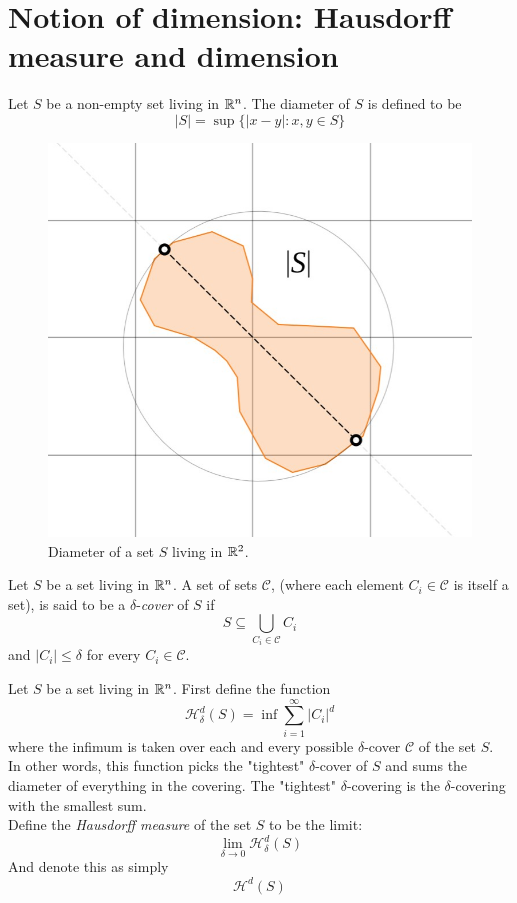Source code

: \documentclass[11pt]{ekblite}
\begin{document}
\section{Notion of dimension: Hausdorff measure and dimension}
\begin{definition}
	Let $S$ be a non-empty set living in $\mathbb{R}^n$. The diameter of $S$ is defined to be 
	\[|S| = \sup \{|x - y| : x,y \in S\}\] 
\end{definition}
\begin{figure}[h]
	\includegraphics[scale=0.25]{img/c14.jpg}
	\caption{Diameter of a set $S$ living in $\mathbb{R}^2$.}
\end{figure}
\begin{definition}
	Let $S$ be a set living in $\mathbb{R}^n$. A set of sets $\mathcal{C}$, (where each element $C_i \in \mathcal{C}$ is itself a set), is said to be a $\delta$-\textit{cover} of $S$ if 
	\[S \subseteq \bigcup_{C_i \in \mathcal{C}} C_i\]
	and $|C_i| \le \delta$ for every $C_i \in \mathcal{C}$.\cite{falconer1} 
\end{definition}
\begin{definition}
	Let $S$ be a set living in $\mathbb{R}^n$. First define the function
	\[\mathcal{H}_{\delta}^{d}(S) = \inf \sum_{i=1}^{\infty} |C_i|^d\]
	where the infimum is taken over each and every possible $\delta$-cover $\mathcal{C}$ of the set $S$.\cite{falconer1}
	\\[0.2in]In other words, this function picks the "tightest" $\delta$-cover of $S$ and sums the diameter of everything in the covering. The "tightest" $\delta$-covering is the $\delta$-covering with the smallest sum.
	\\[0.2in]Define the \textit{Hausdorff measure} of the set $S$ to be the limit:
	\[\lim_{\delta \rightarrow 0} \mathcal{H}_{\delta}^d(S) \]
	And denote this as simply
	\[\mathcal{H}^d(S)\]
\end{definition}
\end{document}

__Exercise details__
Would you print all of the material exactly as written, minus the pictures?

__Your solution__
Source code

: \documentclass[11pt]{ekblite}
\begin{document}
\section{Notion of dimension: Hausdorff measure and dimension}
\begin{definition}
	Let $S$ be a non-empty set living in $\mathbb{R}^n$. The diameter of $S$ is defined to be 
	\[|S| = \sup \{|x - y| : x,y \in S\}\] 
\end{definition}
\begin{figure}[h]
	\includegraphics[scale=0.25]{img/c14.jpg}
	\caption{Diameter of a set $S$ living in $\mathbb{R}^2$.}
\end{figure}
\begin{definition}
	Let $S$ be a set living in $\mathbb{R}^n$. A set of sets $\mathcal{C}$, (where each element $C_i \in \mathcal{C}$ is itself a set), is said to be a $\delta$-\textit{cover} of $S$ if 
	\[S \subseteq \bigcup_{C_i \in \mathcal{C}} C_i\]
	and $|C_i| \le \delta$ for every $C_i \in \mathcal{C}$.\cite{falconer1} 
\end{definition}
\begin{definition}
	Let $S$ be a set living in $\mathbb{R}^n$. First define the function
	\[\mathcal{H}_{\delta}^{d}(S) = \inf \sum_{i=1}^{\infty} |C_i|^d\]
	where the infimum is taken over each and every possible $\delta$-cover $\mathcal{C}$ of the set $S$.\cite{falconer1}
	\\[0.2in]In other words, this function picks the "tightest" $\delta$-cover of $S$ and sums the diameter of everything in the covering. The "tightest" $\delta$-covering is the $\delta$-covering with the smallest sum.
	\\[0.2in]Define the \textit{Hausdorff measure} of the set $S$ to be the limit:
	\[\lim_{\delta \rightarrow 0} \mathcal{H}_{\delta}^d(S) \]
	And denote this as simply
	\[\mathcal{H}^d(S)\]
\end{definition}
\end{document}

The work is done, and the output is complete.